**Directions**: Print every line of the listing below, starting with the line that holds "PRODIGY (PROtein binDIng" and going on through the line that holds "Free Docking |", both included, and print nothing else.

++++++

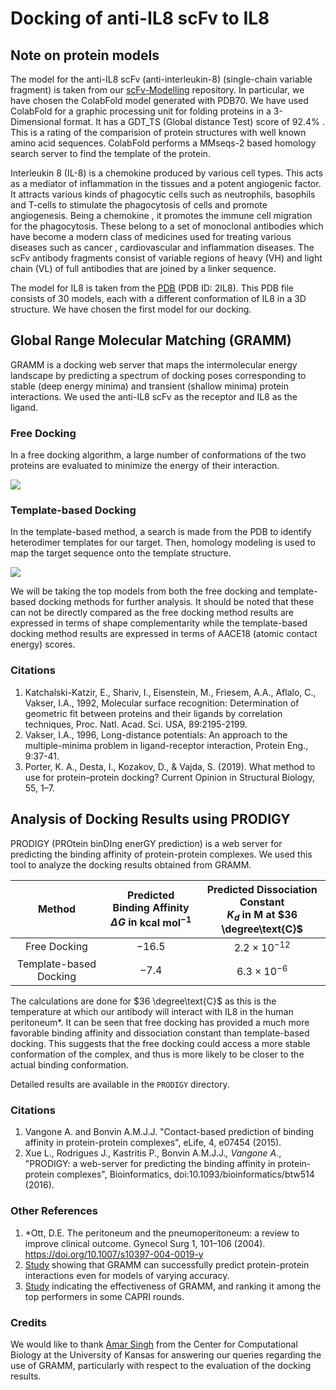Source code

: # Docking of anti-IL8 scFv to IL8

## Note on protein models

The model for the anti-IL8 scFv (anti-interleukin-8) (single-chain variable fragment) is taken from our [scFv-Modelling](https://github.com/iGEMIISc/scFv-Modelling) repository. In particular, we have chosen the ColabFold model generated with PDB70. We have used ColabFold for a graphic processing unit for folding proteins in a 3-Dimensional format. It has a GDT_TS (Global distance Test) score of 92.4% . This is a rating of the comparision of protein structures with well known amino acid sequences. ColabFold performs a MMseqs-2 based homology search server to find the template of the protein.

Interleukin 8 (IL-8) is a chemokine produced by various cell types. This acts as a mediator of inflammation in the tissues and a potent angiogenic factor. It attracts various kinds of phagocytic cells such as neutrophils, basophils and T-cells to stimulate the phagocytosis of cells and promote angiogenesis.
Being a chemokine ,  it promotes the immune cell migration for the phagocytosis. These belong to a set of monoclonal antibodies which have become a modern class of medicines used for treating various diseases such as cancer , cardiovascular and inflammation diseases.
The scFv antibody fragments consist of variable regions of heavy (VH) and light chain (VL) of full antibodies that are joined by a linker sequence.

The model for IL8 is taken from the [PDB](https://www.rcsb.org/structure/2IL8) (PDB ID: 2IL8). This PDB file consists of 30 models, each with a different conformation of IL8 in a 3D structure. We have chosen the first model for our docking.

## Global Range Molecular Matching (GRAMM)

GRAMM is a docking web server that maps the intermolecular energy landscape by predicting a spectrum of docking poses corresponding to stable (deep energy minima) and transient (shallow minima) protein interactions. We used the anti-IL8 scFv as the receptor and IL8 as the ligand.

### Free Docking

In a free docking algorithm, a large number of conformations of the two proteins are evaluated to minimize the energy of their interaction. 

<img src="https://github.com/iGEMIISc/Docking-scFv-IL8/blob/master/GRAMM%20FreeDocking/model1.gif?raw=true">

### Template-based Docking

In the template-based method, a search is made from the PDB to identify heterodimer templates for our target. Then, homology modeling is used to map the target sequence onto the template structure.

<img src="https://github.com/iGEMIISc/Docking-scFv-IL8/blob/master/GRAMM%20Docking%20With%20Template/model1.gif?raw=true">

We will be taking the top models from both the free docking and template-based docking methods for further analysis. It should be noted that these can not be directly compared as the free docking method results are expressed in terms of shape complementarity while the template-based docking method results are expressed in terms of AACE18 (atomic contact energy) scores.

### Citations

1. Katchalski-Katzir, E., Shariv, I., Eisenstein, M., Friesem, A.A., Aflalo, C., Vakser, I.A., 1992, Molecular surface recognition: Determination of geometric fit between proteins and their ligands by correlation techniques, Proc. Natl. Acad. Sci. USA, 89:2195-2199.
2. Vakser, I.A., 1996, Long-distance potentials: An approach to the multiple-minima problem in ligand-receptor interaction, Protein Eng., 9:37-41.
3. Porter, K. A., Desta, I., Kozakov, D., & Vajda, S. (2019). What method to use for protein–protein docking? Current Opinion in Structural Biology, 55, 1–7.

## Analysis of Docking Results using PRODIGY

PRODIGY (PROtein binDIng enerGY prediction) is a web server for predicting the binding affinity of protein-protein complexes. We used this tool to analyze the docking results obtained from GRAMM.

| Method |  Predicted Binding Affinity <br> $\Delta G$ in $\text{kcal}~\text{mol}^{-1}$ | Predicted Dissociation Constant <br> $K_d$ in $\text{M}$ at $36 \degree\text{C}$ |
| :---: | :---: | :---: |
| Free Docking | $-16.5$ | $2.2 \times 10^{-12}$ |
| Template-based Docking | $-7.4$ | $6.3 \times 10^{-6}$ |

The calculations are done for $36 \degree\text{C}$ as this is the temperature at which our antibody will interact with IL8 in the human peritoneum*. It can be seen that free docking has provided a much more favorable binding affinity and dissociation constant than template-based docking. This suggests that the free docking could access a more stable conformation of the complex, and thus is more likely to be closer to the actual binding conformation.

Detailed results are available in the `PRODIGY` directory.

### Citations

1. Vangone A. and Bonvin A.M.J.J. "Contact-based prediction of binding affinity in protein-protein complexes", eLife, 4, e07454 (2015).
2. Xue L., Rodrigues J., Kastritis P., Bonvin A.M.J.J.*, Vangone A.*, "PRODIGY: a web-server for predicting the binding affinity in protein-protein complexes", Bioinformatics, doi:10.1093/bioinformatics/btw514 (2016).

### Other References

1. *Ott, D.E. The peritoneum and the pneumoperitoneum: a review to improve clinical outcome. Gynecol Surg 1, 101–106 (2004). https://doi.org/10.1007/s10397-004-0019-y
2. [Study](https://onlinelibrary.wiley.com/doi/10.1002/prot.25889) showing that GRAMM can successfully predict protein-protein interactions even for models of varying accuracy.
3. [Study](https://onlinelibrary.wiley.com/doi/10.1002/prot.25380) indicating the effectiveness of GRAMM, and ranking it among the top performers in some CAPRI rounds.

### Credits
We would like to thank [Amar Singh](https://compbio.ku.edu/people/amar-singh) from the Center for Computational Biology at the University of Kansas for answering our queries regarding the use of GRAMM, particularly with respect to the evaluation of the docking results.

++++++

**Written solution**:
PRODIGY (PROtein binDIng enerGY prediction) is a web server for predicting the binding affinity of protein-protein complexes. We used this tool to analyze the docking results obtained from GRAMM.

| Method |  Predicted Binding Affinity <br> $\Delta G$ in $\text{kcal}~\text{mol}^{-1}$ | Predicted Dissociation Constant <br> $K_d$ in $\text{M}$ at $36 \degree\text{C}$ |
| :---: | :---: | :---: |
| Free Docking | $-16.5$ | $2.2 \times 10^{-12}$ |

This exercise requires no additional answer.